Is it practical? Maybe. It really does depend on the solvers abilities and preferences. It's similar to the concept of OLLCP: you wouldn't expect most solvers to memorize all of it (though i think a few have), but relatively many have learned a subset or the odd one here or there and it benefits them. 

What is the difference between memorizing the resulting EO of a given case, and learning an algorithm to solve it completely? Technically, not much. R U R' U' R' F R F' M2 U M' U M' is still an algorithm, which can be written into muscle memory and executed rather well, and even those more clunky EOs can be changed through edge manipulation. But, if one is going to go through with step 4A on it's own, it would be best for efficiency to solve 4B at the same time. It would be much more work to memorize each EP case as well. Of course there will be some cases where CMLL + 4A algs will be most efficient, but attempts should be made to find an efficient direct solving alg. 

Anyway, like it or not, its here. And even if I'm the only one working on it, it will be completed eventually. If you have algorithms, post 'em here. Ive got a bunch of F1 worked out which i will post as a reply to this OP here. 

This will become more organized as time goes on, as i expect this to be a pretty gradual process. 

Most of these algs are modds to my standard algs. By counter-slicing here, throwing in a wide there you can get results, but I'm concerned that the similarity between many of the algs my make recall a bit of a bother. Oh well. If anybody has solutions for the incomplete algs or an alternative solution for one of the algs listed, get wit-it .


----------



## Ross The Boss (Jan 25, 2015)

*F1*

6flip: F R' F R2 U' R' U' R U [R'+M'] F2 (AUF, AMS)

DF + DB flipped: (U') R' F R2 U' L' U2 B U' L R2 F' R
(it looks bad, but i've done it in ~1.3 so it has a bit of potential)

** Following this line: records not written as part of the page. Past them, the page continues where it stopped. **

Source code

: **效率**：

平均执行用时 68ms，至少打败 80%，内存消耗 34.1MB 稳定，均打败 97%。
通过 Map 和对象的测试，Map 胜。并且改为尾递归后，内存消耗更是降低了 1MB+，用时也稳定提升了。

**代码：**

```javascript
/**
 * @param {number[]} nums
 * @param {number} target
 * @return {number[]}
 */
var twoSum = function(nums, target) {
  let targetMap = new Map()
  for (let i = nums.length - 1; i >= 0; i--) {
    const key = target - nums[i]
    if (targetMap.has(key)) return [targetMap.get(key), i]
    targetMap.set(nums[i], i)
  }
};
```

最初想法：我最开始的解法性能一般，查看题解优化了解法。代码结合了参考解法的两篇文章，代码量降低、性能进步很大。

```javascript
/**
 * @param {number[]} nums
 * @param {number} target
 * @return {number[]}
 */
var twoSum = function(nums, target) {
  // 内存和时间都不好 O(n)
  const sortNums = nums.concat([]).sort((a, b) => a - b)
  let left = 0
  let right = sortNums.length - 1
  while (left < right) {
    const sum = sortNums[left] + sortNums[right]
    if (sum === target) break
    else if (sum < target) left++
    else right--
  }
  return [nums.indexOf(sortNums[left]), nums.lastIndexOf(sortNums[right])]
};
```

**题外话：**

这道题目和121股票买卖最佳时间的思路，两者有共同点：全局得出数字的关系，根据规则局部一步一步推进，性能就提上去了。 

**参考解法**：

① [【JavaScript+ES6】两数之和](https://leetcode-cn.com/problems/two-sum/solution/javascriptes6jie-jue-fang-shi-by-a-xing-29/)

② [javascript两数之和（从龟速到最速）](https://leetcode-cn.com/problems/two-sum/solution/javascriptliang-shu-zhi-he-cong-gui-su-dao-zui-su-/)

DF + UF flipped: F R' F R2 U' [R'+M'] U' R U r' F2

DF + UL flipped: F R' F R2 U' r' U' R U r' F2

DF + UR flipped: F R' F [r+R] U' r' U' R U R' F2

DF + UB flipped: no idea

DB + UF flipped: no idea

DB + UL flipped: [R+M] U2 R' U' R U' [r'+R'] U2 R U R' U R

DB + UR flipped: F R' F [R2+M] U' R' U' R U r' F2

DB + UB flipped: (M) F R U R' U' R2 U' R' U' R U r' F2

DF + UF + UL + UR flipped: r U2 R' U' R U' R2 U2 R U R' U r

DF + UB + UL + UR flipped: (Y2) [M'+R'] U2 R U R' U R2 U2 R' R U' r'

DF + UL + UF + UB flipped: (U' M' U) r U2 R' U' R U' R2 U2 R U R' U R

DF + UR + UF + UB flipped: (U' M' U) r U2 R' U' R U' R2 U2 R U R' U R

DB + UF + UL + UR flipped: (Y2) r' U2 R U R' U R2 U2 R' U' R U' r'

DB + UB + UL + UR flipped: F R' F [R2+M] U' r' U' R U R' F2

DB + UL + UF + UB flipped: (U M U') r U2 R' U' R U' R2 U2 R U R' U R

DB + UR + UF + UB flipped: (U' M U) r U2 R' U' R U' R2 U2 R U R' U R

And then there are all of those 2flip (and one 4flip) on U cases, but those are all very well documented on Robert Yau's OLLCP table: https://docs.google.com/spreadsheet/ccc?key=0Aq2MYrmu606CdFFuallJVFRDQm9FUm44ekoxbDRwQVE#gid=0 . They work to preserve DF+DB, but they are very good none the less.

And then there are all of those 2flip on D + 2flip (and one 4flip) on U, but I have not come across any alg for their solvation.


----------



## waffle=ijm (Jan 25, 2015)

For now, I wanna say we can focus on getting

no flip
ULUR
UBUF
UFUR
URUB
UBUL
UFUL
4Flip
6flip

The rest are easy to set up M U2 M and the sort.

I'll be doing B1-B3 this week.


----------



## Ranzha (Jan 25, 2015)

I'm working on H1.


----------



## Berd (Jan 25, 2015)

Could you just do ollcp for cases where DF and DB are oriented?


----------



## Smiles (Jan 25, 2015)

Berd said:


> Could you just do ollcp for cases where DF and DB are oriented?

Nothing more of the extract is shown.